Nothing but the lines from the one containing "- Add audio cues for model switching" through the end of the data should be output, each reproduced exactly.

**INPUT DATA**
↓

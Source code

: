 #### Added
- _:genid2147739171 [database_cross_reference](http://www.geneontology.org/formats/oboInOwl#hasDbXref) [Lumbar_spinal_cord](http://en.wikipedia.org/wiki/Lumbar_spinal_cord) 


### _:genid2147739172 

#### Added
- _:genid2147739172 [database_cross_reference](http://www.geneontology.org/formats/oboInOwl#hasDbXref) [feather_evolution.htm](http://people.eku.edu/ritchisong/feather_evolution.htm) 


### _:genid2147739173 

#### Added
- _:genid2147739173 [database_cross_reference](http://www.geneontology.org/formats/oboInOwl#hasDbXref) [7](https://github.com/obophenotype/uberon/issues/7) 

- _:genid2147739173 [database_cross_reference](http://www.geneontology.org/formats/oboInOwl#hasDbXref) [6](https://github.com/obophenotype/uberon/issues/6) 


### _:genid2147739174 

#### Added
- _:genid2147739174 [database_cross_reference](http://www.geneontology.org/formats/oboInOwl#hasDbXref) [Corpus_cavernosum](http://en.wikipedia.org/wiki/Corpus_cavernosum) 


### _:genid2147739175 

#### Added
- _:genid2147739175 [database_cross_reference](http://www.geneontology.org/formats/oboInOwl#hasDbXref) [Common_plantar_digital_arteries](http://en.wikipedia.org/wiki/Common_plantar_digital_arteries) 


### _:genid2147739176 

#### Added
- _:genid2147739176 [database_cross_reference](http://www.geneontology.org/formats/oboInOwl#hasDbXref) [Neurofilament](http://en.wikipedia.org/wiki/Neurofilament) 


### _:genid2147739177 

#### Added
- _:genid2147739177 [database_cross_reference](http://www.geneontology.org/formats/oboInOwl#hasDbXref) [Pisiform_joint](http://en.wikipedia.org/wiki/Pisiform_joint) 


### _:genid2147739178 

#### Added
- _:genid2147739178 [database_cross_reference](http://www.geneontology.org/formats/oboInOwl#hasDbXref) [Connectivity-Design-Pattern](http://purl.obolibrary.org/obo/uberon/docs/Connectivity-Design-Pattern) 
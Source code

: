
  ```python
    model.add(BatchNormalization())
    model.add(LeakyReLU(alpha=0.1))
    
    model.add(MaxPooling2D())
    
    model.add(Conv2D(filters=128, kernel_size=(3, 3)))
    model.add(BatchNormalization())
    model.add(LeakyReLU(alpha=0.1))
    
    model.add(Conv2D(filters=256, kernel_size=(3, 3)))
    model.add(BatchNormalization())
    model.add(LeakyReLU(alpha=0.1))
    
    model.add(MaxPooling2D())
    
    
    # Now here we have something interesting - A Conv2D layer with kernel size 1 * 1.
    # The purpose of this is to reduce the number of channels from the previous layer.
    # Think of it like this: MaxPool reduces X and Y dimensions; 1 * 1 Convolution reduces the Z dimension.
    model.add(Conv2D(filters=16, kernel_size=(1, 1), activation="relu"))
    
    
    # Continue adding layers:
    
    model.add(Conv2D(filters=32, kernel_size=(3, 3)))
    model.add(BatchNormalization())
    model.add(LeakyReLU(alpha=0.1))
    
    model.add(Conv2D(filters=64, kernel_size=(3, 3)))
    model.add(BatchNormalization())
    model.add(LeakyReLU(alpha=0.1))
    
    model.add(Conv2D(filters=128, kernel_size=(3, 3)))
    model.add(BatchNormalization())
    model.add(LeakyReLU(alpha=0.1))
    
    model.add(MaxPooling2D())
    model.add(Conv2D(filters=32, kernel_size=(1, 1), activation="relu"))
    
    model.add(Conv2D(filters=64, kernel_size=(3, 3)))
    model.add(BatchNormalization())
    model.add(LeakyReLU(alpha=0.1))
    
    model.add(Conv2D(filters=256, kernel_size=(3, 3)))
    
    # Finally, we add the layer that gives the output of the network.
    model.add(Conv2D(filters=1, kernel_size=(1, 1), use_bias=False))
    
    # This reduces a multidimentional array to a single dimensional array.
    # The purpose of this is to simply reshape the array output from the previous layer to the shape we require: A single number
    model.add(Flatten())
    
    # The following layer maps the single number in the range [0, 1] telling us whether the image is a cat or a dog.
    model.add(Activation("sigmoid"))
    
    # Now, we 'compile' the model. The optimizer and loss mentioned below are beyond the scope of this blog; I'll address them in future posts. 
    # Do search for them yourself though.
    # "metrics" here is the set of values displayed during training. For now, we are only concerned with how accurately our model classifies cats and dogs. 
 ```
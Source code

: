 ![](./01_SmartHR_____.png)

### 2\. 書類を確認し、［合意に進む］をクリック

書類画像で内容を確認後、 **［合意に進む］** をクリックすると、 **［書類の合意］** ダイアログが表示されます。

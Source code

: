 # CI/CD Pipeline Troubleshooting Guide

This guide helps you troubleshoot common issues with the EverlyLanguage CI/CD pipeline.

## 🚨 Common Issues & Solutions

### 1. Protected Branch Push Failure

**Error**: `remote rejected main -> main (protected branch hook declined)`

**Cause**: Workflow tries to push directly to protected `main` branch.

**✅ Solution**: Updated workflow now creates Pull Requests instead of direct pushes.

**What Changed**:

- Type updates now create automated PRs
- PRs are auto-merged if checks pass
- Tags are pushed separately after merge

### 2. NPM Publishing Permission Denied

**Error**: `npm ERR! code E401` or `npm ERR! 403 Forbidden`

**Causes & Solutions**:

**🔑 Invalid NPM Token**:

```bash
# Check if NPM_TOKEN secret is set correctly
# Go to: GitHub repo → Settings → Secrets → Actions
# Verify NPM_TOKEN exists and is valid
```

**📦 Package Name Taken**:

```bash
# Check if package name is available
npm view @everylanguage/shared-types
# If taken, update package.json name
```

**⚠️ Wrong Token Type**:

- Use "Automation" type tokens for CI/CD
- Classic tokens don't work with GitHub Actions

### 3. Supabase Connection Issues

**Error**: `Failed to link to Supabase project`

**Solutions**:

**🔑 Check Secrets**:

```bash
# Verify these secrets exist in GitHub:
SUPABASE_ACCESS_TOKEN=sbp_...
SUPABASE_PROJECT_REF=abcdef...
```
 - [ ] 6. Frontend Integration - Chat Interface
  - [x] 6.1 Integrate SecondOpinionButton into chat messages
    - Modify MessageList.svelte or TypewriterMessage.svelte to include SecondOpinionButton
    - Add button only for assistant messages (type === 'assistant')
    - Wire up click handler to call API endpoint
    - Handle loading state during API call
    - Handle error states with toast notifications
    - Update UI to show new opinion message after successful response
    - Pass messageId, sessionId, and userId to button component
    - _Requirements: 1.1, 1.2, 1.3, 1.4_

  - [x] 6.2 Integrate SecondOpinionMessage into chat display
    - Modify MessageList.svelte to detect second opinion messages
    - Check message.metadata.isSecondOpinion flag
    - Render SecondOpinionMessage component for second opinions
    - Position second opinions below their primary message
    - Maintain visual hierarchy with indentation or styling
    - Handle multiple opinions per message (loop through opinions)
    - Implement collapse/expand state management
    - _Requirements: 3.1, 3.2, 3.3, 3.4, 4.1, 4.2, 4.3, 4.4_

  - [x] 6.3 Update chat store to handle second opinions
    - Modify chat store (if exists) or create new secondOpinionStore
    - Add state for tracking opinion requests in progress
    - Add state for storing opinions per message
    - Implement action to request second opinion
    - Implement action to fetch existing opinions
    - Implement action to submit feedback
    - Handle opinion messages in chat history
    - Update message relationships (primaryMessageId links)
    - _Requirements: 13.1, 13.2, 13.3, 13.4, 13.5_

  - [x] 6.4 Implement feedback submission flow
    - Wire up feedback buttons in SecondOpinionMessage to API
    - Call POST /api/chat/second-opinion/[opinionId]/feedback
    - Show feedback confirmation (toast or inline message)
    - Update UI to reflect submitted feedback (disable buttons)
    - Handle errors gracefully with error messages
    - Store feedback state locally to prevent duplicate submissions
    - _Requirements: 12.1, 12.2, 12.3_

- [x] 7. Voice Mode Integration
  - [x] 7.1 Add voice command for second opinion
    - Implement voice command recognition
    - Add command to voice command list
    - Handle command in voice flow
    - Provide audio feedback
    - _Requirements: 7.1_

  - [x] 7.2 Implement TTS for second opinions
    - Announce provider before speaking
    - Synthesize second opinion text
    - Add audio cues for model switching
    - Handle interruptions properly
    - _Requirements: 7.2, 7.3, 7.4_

↑

**RESPONSE FOR THIS EXERCISE**
    - Add audio cues for model switching
    - Handle interruptions properly
    - _Requirements: 7.2, 7.3, 7.4_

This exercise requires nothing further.